Mindreading. That is, understanding how average players think, and allowing them to manifest their bad ideas. A most important book in our library is “Chess Master vs. Chess Amateur”, which shows how to recognize and defeat weak opposition. Studying games between masters doesn’t teach that skill, but people want to think that their opponents are masters, which makes winning a greater accomplishment, and losing more palatable.
Recognizing the unreality of unreal threats. Cecil Purdy said we cannot play passably well until we learn to recognize all the threatening moves on the board — all of ours, all of theirs — and to recognize the unreality of unreal threats.
Purdy was the best chess teacher ever, but he didn’t jive with American readers who couldn’t comprehend an Australian’s common sense language.

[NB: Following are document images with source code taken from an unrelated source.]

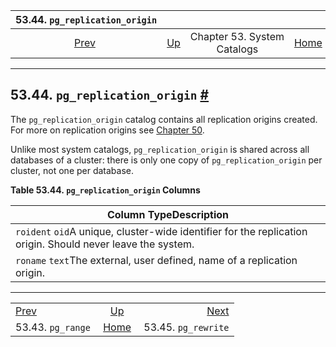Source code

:<!--?xml version="1.0" encoding="UTF-8" standalone="no"?-->

|          53.44. `pg_replication_origin`          |                                                   |                             |                                                       |                                                      |
| :----------------------------------------------: | :------------------------------------------------ | :-------------------------: | ----------------------------------------------------: | ---------------------------------------------------: |
| [Prev](catalog-pg-range.html "53.43. pg_range")  | [Up](catalogs.html "Chapter 53. System Catalogs") | Chapter 53. System Catalogs | [Home](index.html "PostgreSQL 17devel Documentation") |  [Next](catalog-pg-rewrite.html "53.45. pg_rewrite") |

***

## 53.44. `pg_replication_origin` [#](#CATALOG-PG-REPLICATION-ORIGIN)

[]()

The `pg_replication_origin` catalog contains all replication origins created. For more on replication origins see [Chapter 50](replication-origins.html "Chapter 50. Replication Progress Tracking").

Unlike most system catalogs, `pg_replication_origin` is shared across all databases of a cluster: there is only one copy of `pg_replication_origin` per cluster, not one per database.

**Table 53.44. `pg_replication_origin` Columns**

| Column TypeDescription                                                                                      |
| ----------------------------------------------------------------------------------------------------------- |
| `roident` `oid`A unique, cluster-wide identifier for the replication origin. Should never leave the system. |
| `roname` `text`The external, user defined, name of a replication origin.                                    |

***

|                                                  |                                                       |                                                      |
| :----------------------------------------------- | :---------------------------------------------------: | ---------------------------------------------------: |
| [Prev](catalog-pg-range.html "53.43. pg_range")  |   [Up](catalogs.html "Chapter 53. System Catalogs")   |  [Next](catalog-pg-rewrite.html "53.45. pg_rewrite") |
| 53.43. `pg_range`                                | [Home](index.html "PostgreSQL 17devel Documentation") |                                  53.45. `pg_rewrite` |
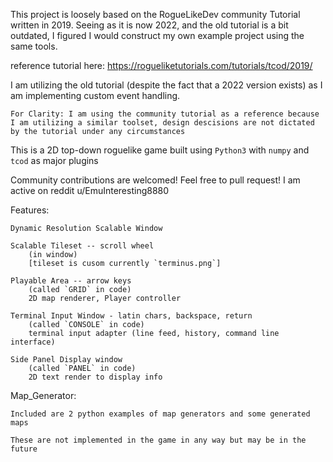 This project is loosely based on the RogueLikeDev community Tutorial written in 2019. Seeing as it is now 2022, and the old tutorial is a bit outdated, I figured I would construct my own example project using the same tools.

reference tutorial here: https://rogueliketutorials.com/tutorials/tcod/2019/

I am utilizing the old tutorial (despite the fact that a 2022 version exists) as I am implementing custom event handling.
	
	For Clarity: I am using the community tutorial as a reference because I am utilizing a similar toolset, design descisions are not dictated by the tutorial under any circumstances

This is a 2D top-down roguelike game built using `Python3` with `numpy` and `tcod` as major plugins

Community contributions are welcomed! Feel free to pull request!
	I am active on reddit u/EmuInteresting8880


Features:

	Dynamic Resolution Scalable Window

	Scalable Tileset -- scroll wheel 
	 	(in window)
		[tileset is cusom currently `terminus.png`]
	
	Playable Area -- arrow keys
		(called `GRID` in code)
		2D map renderer, Player controller
	
	Terminal Input Window - latin chars, backspace, return
		(called `CONSOLE` in code)
		terminal input adapter (line feed, history, command line interface)

	Side Panel Display window
		(called `PANEL` in code)
		2D text render to display info

Map_Generator:
	
	Included are 2 python examples of map generators and some generated maps

	These are not implemented in the game in any way but may be in the future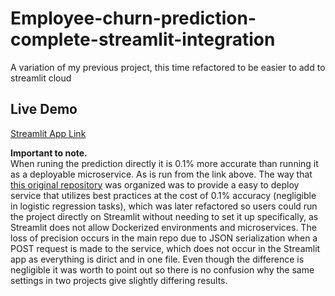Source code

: # Employee-churn-prediction-complete-streamlit-integration
A variation of my previous project, this time refactored to be easier to add to streamlit cloud

## Live Demo
[Streamlit App Link](https://employee-churn-prediction-complete-app-integration-l87w5zem35k.streamlit.app/)

**Important to note.** <br>
When runing the prediction directly it is 0.1% more accurate than running it as a deployable microservice. As is run from the link above.
The way that [this original repository](https://github.com/MortalWombat-repo/Employee-churn-prediction) was organized was to provide a easy to deploy service
that utilizes best practices at the cost of 0.1% accuracy (negligible in logistic regression tasks), which was later refactored so users could run the project
directly on Streamlit without needing to set it up specifically, as Streamlit does not allow Dockerized environments and microservices.
The loss of precision occurs in the main repo due to JSON serialization when a POST request is made to the service, which does not occur in the Streamlit app
as everything is dirict and in one file. Even though the difference is negligible it was worth to point out so there is no confusion why the same settings in two projects
give slightly differing results.
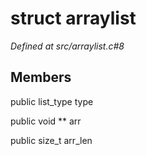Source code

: # struct arraylist

*Defined at src/arraylist.c#8*

## Members

public list_type type

public void ** arr

public size_t arr_len



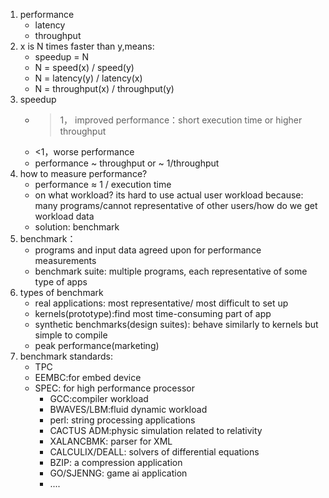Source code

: 1. performance
	- latency
	- throughput
2. x is N times faster than y,means:
	- speedup = N
	- N = speed(x) / speed(y)
	- N = latency(y) / latency(x)
	- N = throughput(x) / throughput(y)
3. speedup
	- >1， improved performance：short execution time or higher throughput
	- <1，worse performance
	- performance ~ throughput or ~ 1/throughput
4. how to measure performance?
	- performance $\approx$  1 / execution time 
	- on what workload? its hard to use actual user workload because: many programs/cannot representative of other users/how do we get workload data
	- solution: benchmark
5. benchmark：
	- programs and input data agreed upon for performance measurements
	- benchmark suite: multiple programs, each representative of some type of apps
6. types of benchmark
	- real applications: most representative/ most difficult to set up
	- kernels(prototype):find most time-consuming part of app
	- synthetic benchmarks(design suites): behave similarly to kernels but simple to compile
	- peak performance(marketing)
7. benchmark standards: 
	- TPC
	- EEMBC:for embed device
	- SPEC: for high performance processor
		- GCC:compiler workload
		- BWAVES/LBM:fluid dynamic workload
		- perl: string processing applications
		- CACTUS ADM:physic simulation related to relativity
		- XALANCBMK: parser for XML
		- CALCULIX/DEALL: solvers of differential equations
		- BZIP: a compression application
		- GO/SJENNG: game ai application
		-  ....





























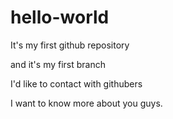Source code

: # hello-world
It's my first github repository

and it's my first branch

I'd like to contact with githubers

I want to know more about you guys.
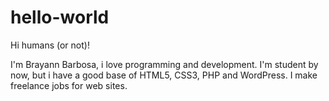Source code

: # hello-world

Hi humans (or not)!

I'm Brayann Barbosa, i love programming and development. I'm student by now, but i have a good base of HTML5, CSS3, PHP and WordPress. I make freelance jobs for web sites.
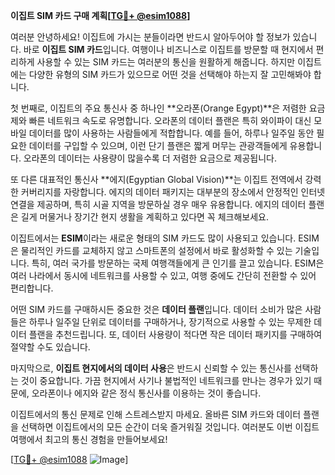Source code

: **이집트 SIM 카드 구매 계획[[TG💪+ @esim1088](https://t.me/s/esim1088)]**

여러분 안녕하세요! 이집트에 가시는 분들이라면 반드시 알아두어야 할 정보가 있습니다. 바로 **이집트 SIM 카드**입니다. 여행이나 비즈니스로 이집트를 방문할 때 현지에서 편리하게 사용할 수 있는 SIM 카드는 여러분의 통신을 원활하게 해줍니다. 하지만 이집트에는 다양한 유형의 SIM 카드가 있으므로 어떤 것을 선택해야 하는지 잘 고민해봐야 합니다.

첫 번째로, 이집트의 주요 통신사 중 하나인 **오라폰(Orange Egypt)**은 저렴한 요금제와 빠른 네트워크 속도로 유명합니다. 오라폰의 데이터 플랜은 특히 와이파이 대신 모바일 데이터를 많이 사용하는 사람들에게 적합합니다. 예를 들어, 하루나 일주일 동안 필요한 데이터를 구입할 수 있으며, 이런 단기 플랜은 짧게 머무는 관광객들에게 유용합니다. 오라폰의 데이터는 사용량이 많을수록 더 저렴한 요금으로 제공됩니다.

또 다른 대표적인 통신사 **에지(Egyptian Global Vision)**는 이집트 전역에서 강력한 커버리지를 자랑합니다. 에지의 데이터 패키지는 대부분의 장소에서 안정적인 인터넷 연결을 제공하며, 특히 시골 지역을 방문하실 경우 매우 유용합니다. 에지의 데이터 플랜은 길게 머물거나 장기간 현지 생활을 계획하고 있다면 꼭 체크해보세요.

이집트에서는 **ESIM**이라는 새로운 형태의 SIM 카드도 많이 사용되고 있습니다. ESIM은 물리적인 카드를 교체하지 않고 스마트폰의 설정에서 바로 활성화할 수 있는 기술입니다. 특히, 여러 국가를 방문하는 국제 여행객들에게 큰 인기를 끌고 있습니다. ESIM은 여러 나라에서 동시에 네트워크를 사용할 수 있고, 여행 중에도 간단히 전환할 수 있어 편리합니다.

어떤 SIM 카드를 구매하시든 중요한 것은 **데이터 플랜**입니다. 데이터 소비가 많은 사람들은 하루나 일주일 단위로 데이터를 구매하거나, 장기적으로 사용할 수 있는 무제한 데이터 플랜을 추천드립니다. 또, 데이터 사용량이 적다면 작은 데이터 패키지를 구매하여 절약할 수도 있습니다.

마지막으로, **이집트 현지에서의 데이터 사용**은 반드시 신뢰할 수 있는 통신사를 선택하는 것이 중요합니다. 가끔 현지에서 사기나 불법적인 네트워크를 만나는 경우가 있기 때문에, 오라폰이나 에지와 같은 정식 통신사를 이용하는 것이 좋습니다.

이집트에서의 통신 문제로 인해 스트레스받지 마세요. 올바른 SIM 카드와 데이터 플랜을 선택하면 이집트에서의 모든 순간이 더욱 즐거워질 것입니다. 여러분도 이번 이집트 여행에서 최고의 통신 경험을 만들어보세요!

[[TG💪+ @esim1088](https://t.me/s/esim1088) ![Image](https://i.postimg.cc/Y0z9fWf4/image.png)]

Simply put, if you judge that you won’t be hurt if your opponent carries out his “threat”, it frees you to do whatever you want. Grandmaster David Bronstein, whose love for the King’s Gambit is all over this book, said: “The most powerful weapon in chess is to have the next move.” Your opponent’s unreal threats give you that weapon.
US champion Shankland describes his thinking about unreal threats as: “What if I just let them do it?”. My teacher says: “When they make a threat, the first thing you’re looking for is a way to do nothing.” This is wholly contrary to the bad teachings of grim defense, recommended because that makes an impression of paying attention.
It’s never too early to teach the lesson of ‘doing nothing’.